Task item |
Write out every line exactly, from the start of the records below to the line with "la función $f(x)", and stop there. Don't write out the pictures.

Data entries:
==================================================
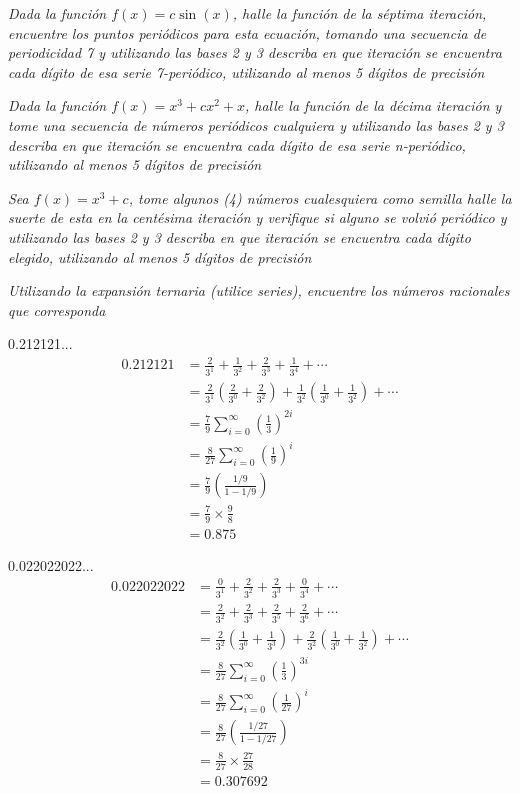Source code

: \documentclass[11pt]{report}
\theoremstyle{plain}
\theoremstyle{definition}
\begin{document}
\textit{Dada la función $f (x) = c \sin(x) $, halle la función de la séptima iteración, encuentre los puntos periódicos para esta ecuación, tomando una secuencia de periodicidad 7 y utilizando las bases 2 y 3 describa en que iteración se encuentra cada dígito de esa serie 7-periódico, utilizando al menos 5 dígitos de precisión}

\textit{Dada la función $f(x) = x^3 + cx^2 + x$, halle la función de la décima iteración y tome una secuencia de números periódicos cualquiera y utilizando las bases 2 y 3 describa en que iteración se encuentra cada dígito de esa serie n-periódico, utilizando al menos 5 dígitos de precisión}

\textit{Sea $f (x) = x^3 + c$, tome algunos (4) números cualesquiera como semilla halle la suerte de esta en la centésima iteración y verifique si alguno se volvió periódico y utilizando las bases 2 y 3 describa en que iteración se encuentra cada dígito elegido, utilizando al menos 5 dígitos de precisión}

\textit{Utilizando la expansión ternaria (utilice series), encuentre los números racionales que corresponda}

0.212121...\\

\begin{align*}
	0.212121 &= \frac{2}{3^1}+\frac{1}{3^2}+\frac{2}{3^3}+\frac{1}{3^4}+\cdots \\
	&= \frac{2}{3^1} \left(\frac{2}{3^0}+\frac{2}{3^2}\right) + \frac{1}{3^2} \left(\frac{1}{3^0} +\frac{1}{3^2}\right)+\cdots\\
	&= \frac{7}{9} \sum^\infty_{i=0} \left(\frac{1}{3}\right)^{2i}\\
	&= \frac{8}{27} \sum^\infty_{i=0} \left(\frac{1}{9}\right)^{i}\\
	&= \frac{7}{9} \left(\frac{1/9}{1-1/9}\right)\\
	&= \frac{7}{9}\times \frac{9}{8}\\
	&= 0.875
\end{align*}

0.022022022...\\

\begin{align*}
	0.022022022 &= \frac{0}{3^1}+\frac{2}{3^2}+\frac{2}{3^3}+\frac{0}{3^4}+\cdots \\
	&= \frac{2}{3^2}+\frac{2}{3^3}+\frac{2}{3^5}+\frac{2}{3^6}+\cdots\\
	&= \frac{2}{3^2} \left(\frac{1}{3^0}+\frac{1}{3^3}\right) + \frac{2}{3^2} \left(\frac{1}{3^0} +\frac{1}{3^2}\right)+\cdots\\
	&= \frac{8}{27} \sum^\infty_{i=0} \left(\frac{1}{3}\right)^{3i}\\
	&= \frac{8}{27} \sum^\infty_{i=0} \left(\frac{1}{27}\right)^{i}\\
	&= \frac{8}{27} \left(\frac{1/27}{1-1/27}\right)\\
	&= \frac{8}{27}\times \frac{27}{28}\\
	&= 0.307692
\end{align*}
\end{document}
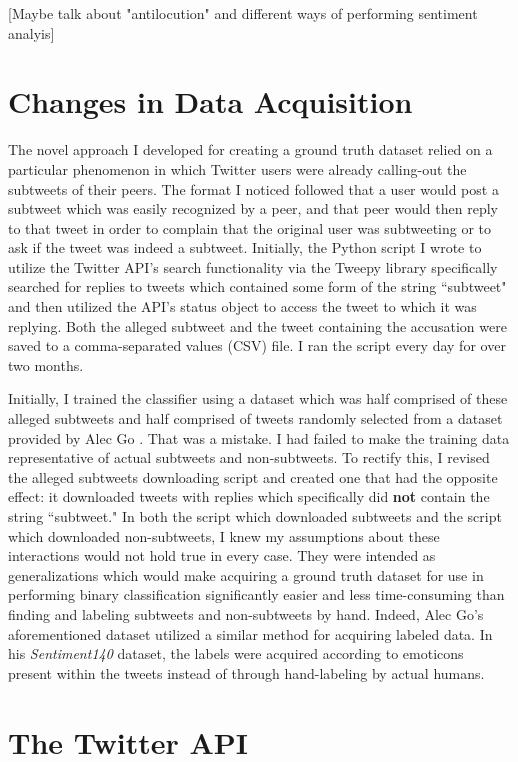 \documentclass[11pt, twoside, reqno]{book}
\begin{document}
[Maybe talk about "antilocution" and different ways of performing sentiment analyis]

\section{Changes in Data Acquisition}
\label{changes_in_data}

The novel approach I developed for creating a ground truth dataset relied on a particular phenomenon in which Twitter users were already calling-out the subtweets of their peers. The format I noticed followed that a user would post a subtweet which was easily recognized by a peer, and that peer would then reply to that tweet in order to complain that the original user was subtweeting or to ask if the tweet was indeed a subtweet. Initially, the Python script I wrote to utilize the Twitter API's search functionality via the Tweepy library specifically searched for replies to tweets which contained some form of the string ``subtweet" and then utilized the API's status object to access the tweet to which it was replying. Both the alleged subtweet and the tweet containing the accusation were saved to a comma-separated values (CSV) file. I ran the script every day for over two months.

Initially, I trained the classifier using a dataset which was half comprised of these alleged subtweets and half comprised of tweets randomly selected from a dataset provided by Alec Go \cite{go_dataset}. That was a mistake. I had failed to make the training data representative of actual subtweets and non-subtweets. To rectify this, I revised the alleged subtweets downloading script and created one that had the opposite effect: it downloaded tweets with replies which specifically did \textbf{not} contain the string ``subtweet." In both the script which downloaded subtweets and the script which downloaded non-subtweets, I knew my assumptions about these interactions would not hold true in every case. They were intended as generalizations which would make acquiring a ground truth dataset for use in performing binary classification significantly easier and less time-consuming than finding and labeling subtweets and non-subtweets by hand. Indeed, Alec Go's aforementioned dataset utilized a similar method for acquiring labeled data. In his \textit{Sentiment140} dataset, the labels were acquired according to emoticons present within the tweets instead of through hand-labeling by actual humans. 

\section{The Twitter API}
\label{twitter_api}
\end{document}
==================================================
Output of the task |
Source code

: \documentclass[11pt]{report}
\theoremstyle{plain}
\theoremstyle{definition}
\begin{document}
\textit{Dada la función $f (x) = c \sin(x) $, halle la función de la séptima iteración, encuentre los puntos periódicos para esta ecuación, tomando una secuencia de periodicidad 7 y utilizando las bases 2 y 3 describa en que iteración se encuentra cada dígito de esa serie 7-periódico, utilizando al menos 5 dígitos de precisión}

\textit{Dada la función $f(x) = x^3 + cx^2 + x$, halle la función de la décima iteración y tome una secuencia de números periódicos cualquiera y utilizando las bases 2 y 3 describa en que iteración se encuentra cada dígito de esa serie n-periódico, utilizando al menos 5 dígitos de precisión}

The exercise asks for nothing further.